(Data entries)
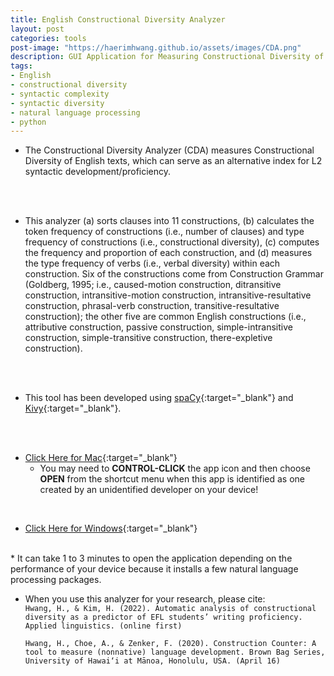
 ```yaml
---
title: English Constructional Diversity Analyzer
layout: post
categories: tools
post-image: "https://haerimhwang.github.io/assets/images/CDA.png"
description: GUI Application for Measuring Constructional Diversity of English Texts
tags:
- English
- constructional diversity
- syntactic complexity
- syntactic diversity
- natural language processing
- python
---
```


* The Constructional Diversity Analyzer (CDA) measures Constructional Diversity of English texts, which can serve as an alternative index for L2 syntactic development/proficiency. 
<br>
<br>

* This analyzer (a) sorts clauses into 11 constructions, (b) calculates the token frequency of constructions (i.e., number of clauses) and type frequency of constructions (i.e., constructional diversity), (c) computes the frequency and proportion of each construction, and (d) measures the type frequency of verbs (i.e., verbal diversity) within each construction. Six of the constructions come from Construction Grammar (Goldberg, 1995; i.e., caused-motion construction, ditransitive construction, intransitive-motion construction, intransitive-resultative construction, phrasal-verb construction, transitive-resultative construction); the other five are common English constructions (i.e., attributive construction, passive construction, simple-intransitive construction, simple-transitive construction, there-expletive construction). 
<br>
<br>

* This tool has been developed using [spaCy](https://spacy.io/){:target="_blank"} and [Kivy](https://kivy.org/#home){:target="_blank"}.
<br>
<br>

* [Click Here for Mac](https://drive.google.com/uc?export=download&id=12Gk2Lx2dsiNqM9gjv7Y_c1PHmKRyd5iY){:target="_blank"} <br>
    * You may need to **CONTROL-CLICK** the app icon and then choose **OPEN** from the shortcut menu when this app is identified as one created by an unidentified developer on your device!
<!-- https://drive.google.com/file/d/12Gk2Lx2dsiNqM9gjv7Y_c1PHmKRyd5iY/view?usp=sharing -->
<br>
        
* [Click Here for Windows](https://drive.google.com/uc?export=download&id=1tvhqda8o9LwyMPgI8NR8qVPQOVRVi5ln){:target="_blank"}  
<br>      
 <!-- https://drive.google.com/file/d/1tvhqda8o9LwyMPgI8NR8qVPQOVRVi5ln/view?usp=sharing -->   
* It can take 1 to 3 minutes to open the application depending on the performance of your device because it installs a few natural language processing packages.  
<br>
    
* When you use this analyzer for your research, please cite:  
    `Hwang, H., & Kim, H. (2022). Automatic analysis of constructional diversity as a predictor of EFL students’ writing proficiency. Applied linguistics. (online first)`  
   
     `Hwang, H., Choe, A., & Zenker, F. (2020). Construction Counter: A tool to measure (nonnative) language development. Brown Bag Series, University of Hawai‘i at Mānoa, Honolulu, USA. (April 16)`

→ TASK TO CARRY OUT
Write out each record exactly as shown, but not its pictures.

→ RESPONSE AREA
 ```yaml
---
title: English Constructional Diversity Analyzer
layout: post
categories: tools
post-image: "https://haerimhwang.github.io/assets/images/CDA.png"
description: GUI Application for Measuring Constructional Diversity of English Texts
tags:
- English
- constructional diversity
- syntactic complexity
- syntactic diversity
- natural language processing
- python
---
```


* The Constructional Diversity Analyzer (CDA) measures Constructional Diversity of English texts, which can serve as an alternative index for L2 syntactic development/proficiency. 
<br>
<br>

* This analyzer (a) sorts clauses into 11 constructions, (b) calculates the token frequency of constructions (i.e., number of clauses) and type frequency of constructions (i.e., constructional diversity), (c) computes the frequency and proportion of each construction, and (d) measures the type frequency of verbs (i.e., verbal diversity) within each construction. Six of the constructions come from Construction Grammar (Goldberg, 1995; i.e., caused-motion construction, ditransitive construction, intransitive-motion construction, intransitive-resultative construction, phrasal-verb construction, transitive-resultative construction); the other five are common English constructions (i.e., attributive construction, passive construction, simple-intransitive construction, simple-transitive construction, there-expletive construction). 
<br>
<br>

* This tool has been developed using [spaCy](https://spacy.io/){:target="_blank"} and [Kivy](https://kivy.org/#home){:target="_blank"}.
<br>
<br>

* [Click Here for Mac](https://drive.google.com/uc?export=download&id=12Gk2Lx2dsiNqM9gjv7Y_c1PHmKRyd5iY){:target="_blank"} <br>
    * You may need to **CONTROL-CLICK** the app icon and then choose **OPEN** from the shortcut menu when this app is identified as one created by an unidentified developer on your device!
<!-- https://drive.google.com/file/d/12Gk2Lx2dsiNqM9gjv7Y_c1PHmKRyd5iY/view?usp=sharing -->
<br>
        
* [Click Here for Windows](https://drive.google.com/uc?export=download&id=1tvhqda8o9LwyMPgI8NR8qVPQOVRVi5ln){:target="_blank"}  
<br>      
 <!-- https://drive.google.com/file/d/1tvhqda8o9LwyMPgI8NR8qVPQOVRVi5ln/view?usp=sharing -->   
* It can take 1 to 3 minutes to open the application depending on the performance of your device because it installs a few natural language processing packages.  
<br>
    
* When you use this analyzer for your research, please cite:  
    `Hwang, H., & Kim, H. (2022). Automatic analysis of constructional diversity as a predictor of EFL students’ writing proficiency. Applied linguistics. (online first)`  
   
     `Hwang, H., Choe, A., & Zenker, F. (2020). Construction Counter: A tool to measure (nonnative) language development. Brown Bag Series, University of Hawai‘i at Mānoa, Honolulu, USA. (April 16)`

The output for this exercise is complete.